I was asked by a young manager new in her role, what first steps she should take to start to establish a culture of process improvement in her new workstream. I knew she didn’t feel comfortable enough in her new role yet, or have the backing of senior management to start major improvement projects, so I took a gentler tack. I said that the first things she should do were to listen and learn.
I suggested that she should speak to everyone in her team, individually, about their work and how they felt about it; and she should really listen to the answers (including paying attention to body language to gauge how open people were being). She should probe to find out what about the work caused problems for her people, and what the issues were that prevented a smooth flow of work. Then she should speak to each team bringing, anonymously, the issues and problems with the work raised, and gain consensus about the priority problem areas. Then, I suggested, she should bring people in from the other departments or teams affected to see if, as a group, they could work out ways of making things easier for everyone involved and, thus, deliver a better, quicker outcome for the “customer”.

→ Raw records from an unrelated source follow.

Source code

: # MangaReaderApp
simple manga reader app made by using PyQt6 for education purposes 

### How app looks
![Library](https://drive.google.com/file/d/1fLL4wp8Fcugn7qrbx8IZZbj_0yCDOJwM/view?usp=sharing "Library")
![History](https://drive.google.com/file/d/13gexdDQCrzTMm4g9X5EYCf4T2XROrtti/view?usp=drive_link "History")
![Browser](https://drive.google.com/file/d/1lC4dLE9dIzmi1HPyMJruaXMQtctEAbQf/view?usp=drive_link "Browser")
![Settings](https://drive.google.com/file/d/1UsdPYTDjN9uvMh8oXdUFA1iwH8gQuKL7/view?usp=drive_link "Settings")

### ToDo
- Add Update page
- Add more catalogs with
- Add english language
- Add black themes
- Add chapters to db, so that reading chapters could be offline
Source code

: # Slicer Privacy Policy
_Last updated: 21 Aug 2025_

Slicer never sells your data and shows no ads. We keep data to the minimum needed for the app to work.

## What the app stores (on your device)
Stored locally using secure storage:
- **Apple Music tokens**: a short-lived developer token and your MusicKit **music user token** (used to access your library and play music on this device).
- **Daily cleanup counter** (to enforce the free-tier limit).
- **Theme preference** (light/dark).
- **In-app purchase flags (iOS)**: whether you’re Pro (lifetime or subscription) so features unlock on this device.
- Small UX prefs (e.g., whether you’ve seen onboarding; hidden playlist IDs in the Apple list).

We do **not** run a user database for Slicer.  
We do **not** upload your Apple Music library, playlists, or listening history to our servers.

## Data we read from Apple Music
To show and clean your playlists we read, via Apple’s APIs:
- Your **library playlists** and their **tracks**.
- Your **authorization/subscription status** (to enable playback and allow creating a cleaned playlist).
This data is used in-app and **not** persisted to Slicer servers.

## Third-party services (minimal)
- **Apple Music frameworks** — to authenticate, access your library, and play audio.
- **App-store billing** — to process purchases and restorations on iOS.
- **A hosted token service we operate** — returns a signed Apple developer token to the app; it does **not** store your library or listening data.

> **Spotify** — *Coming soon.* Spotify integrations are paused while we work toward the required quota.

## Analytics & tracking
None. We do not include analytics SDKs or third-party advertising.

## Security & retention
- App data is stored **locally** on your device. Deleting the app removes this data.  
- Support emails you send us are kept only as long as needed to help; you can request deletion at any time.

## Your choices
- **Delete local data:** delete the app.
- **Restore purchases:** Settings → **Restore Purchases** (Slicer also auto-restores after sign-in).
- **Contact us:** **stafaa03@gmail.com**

Once she’d help them solve a few of their most pressing problems, I said, the confidence and team spirit of her people would grow and she would be able to introduce more structured improvement activity, like mapping the processes and setting up more formal improvement teams. She seemed to find my thoughts helpful and, importantly, practical. I don’t yet know if they’ve been beneficial.
I wonder what other readers think of my advice. Perhaps I was too soft, and should have suggested more concrete activities? Perhaps I should have suggested improvement training for everyone? Or maybe starting with process mapping as a way of bringing everyone together united in an real understanding of their processes?
I’d be interested in what advice others might give the new manager.